→ Exercise
Word for word, restate the lines of the material below from its first line through the one containing "1. 关注ContextIm". Omit the rest.

→ Extracted material
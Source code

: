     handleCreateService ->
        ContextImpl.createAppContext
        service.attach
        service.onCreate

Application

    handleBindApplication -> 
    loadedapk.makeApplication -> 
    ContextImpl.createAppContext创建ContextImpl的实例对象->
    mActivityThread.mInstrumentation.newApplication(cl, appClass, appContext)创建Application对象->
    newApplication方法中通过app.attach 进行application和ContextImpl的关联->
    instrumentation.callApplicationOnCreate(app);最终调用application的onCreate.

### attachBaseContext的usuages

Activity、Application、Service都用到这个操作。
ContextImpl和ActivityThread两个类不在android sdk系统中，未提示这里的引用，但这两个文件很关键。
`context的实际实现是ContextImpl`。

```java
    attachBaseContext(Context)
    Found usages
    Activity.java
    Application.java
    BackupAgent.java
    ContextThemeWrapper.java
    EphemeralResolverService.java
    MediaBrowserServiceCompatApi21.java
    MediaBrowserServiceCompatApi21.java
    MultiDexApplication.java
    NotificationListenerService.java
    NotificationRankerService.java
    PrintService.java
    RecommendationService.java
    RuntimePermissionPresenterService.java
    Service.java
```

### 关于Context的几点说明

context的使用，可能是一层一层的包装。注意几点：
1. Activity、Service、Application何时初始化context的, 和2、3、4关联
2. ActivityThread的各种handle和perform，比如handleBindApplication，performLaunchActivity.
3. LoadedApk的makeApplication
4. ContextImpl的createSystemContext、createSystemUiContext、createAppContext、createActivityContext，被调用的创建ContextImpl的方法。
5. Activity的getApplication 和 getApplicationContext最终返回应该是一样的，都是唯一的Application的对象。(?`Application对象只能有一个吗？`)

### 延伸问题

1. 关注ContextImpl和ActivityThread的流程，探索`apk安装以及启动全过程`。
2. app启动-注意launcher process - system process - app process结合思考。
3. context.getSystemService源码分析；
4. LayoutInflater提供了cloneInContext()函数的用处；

→ Problem solution
Source code

:     handleCreateService ->
        ContextImpl.createAppContext
        service.attach
        service.onCreate

Application

    handleBindApplication -> 
    loadedapk.makeApplication -> 
    ContextImpl.createAppContext创建ContextImpl的实例对象->
    mActivityThread.mInstrumentation.newApplication(cl, appClass, appContext)创建Application对象->
    newApplication方法中通过app.attach 进行application和ContextImpl的关联->
    instrumentation.callApplicationOnCreate(app);最终调用application的onCreate.

### attachBaseContext的usuages

Activity、Application、Service都用到这个操作。
ContextImpl和ActivityThread两个类不在android sdk系统中，未提示这里的引用，但这两个文件很关键。
`context的实际实现是ContextImpl`。

```java
    attachBaseContext(Context)
    Found usages
    Activity.java
    Application.java
    BackupAgent.java
    ContextThemeWrapper.java
    EphemeralResolverService.java
    MediaBrowserServiceCompatApi21.java
    MediaBrowserServiceCompatApi21.java
    MultiDexApplication.java
    NotificationListenerService.java
    NotificationRankerService.java
    PrintService.java
    RecommendationService.java
    RuntimePermissionPresenterService.java
    Service.java
```

### 关于Context的几点说明

context的使用，可能是一层一层的包装。注意几点：
1. Activity、Service、Application何时初始化context的, 和2、3、4关联
2. ActivityThread的各种handle和perform，比如handleBindApplication，performLaunchActivity.
3. LoadedApk的makeApplication
4. ContextImpl的createSystemContext、createSystemUiContext、createAppContext、createActivityContext，被调用的创建ContextImpl的方法。
5. Activity的getApplication 和 getApplicationContext最终返回应该是一样的，都是唯一的Application的对象。(?`Application对象只能有一个吗？`)

### 延伸问题

1. 关注ContextImpl和ActivityThread的流程，探索`apk安装以及启动全过程`。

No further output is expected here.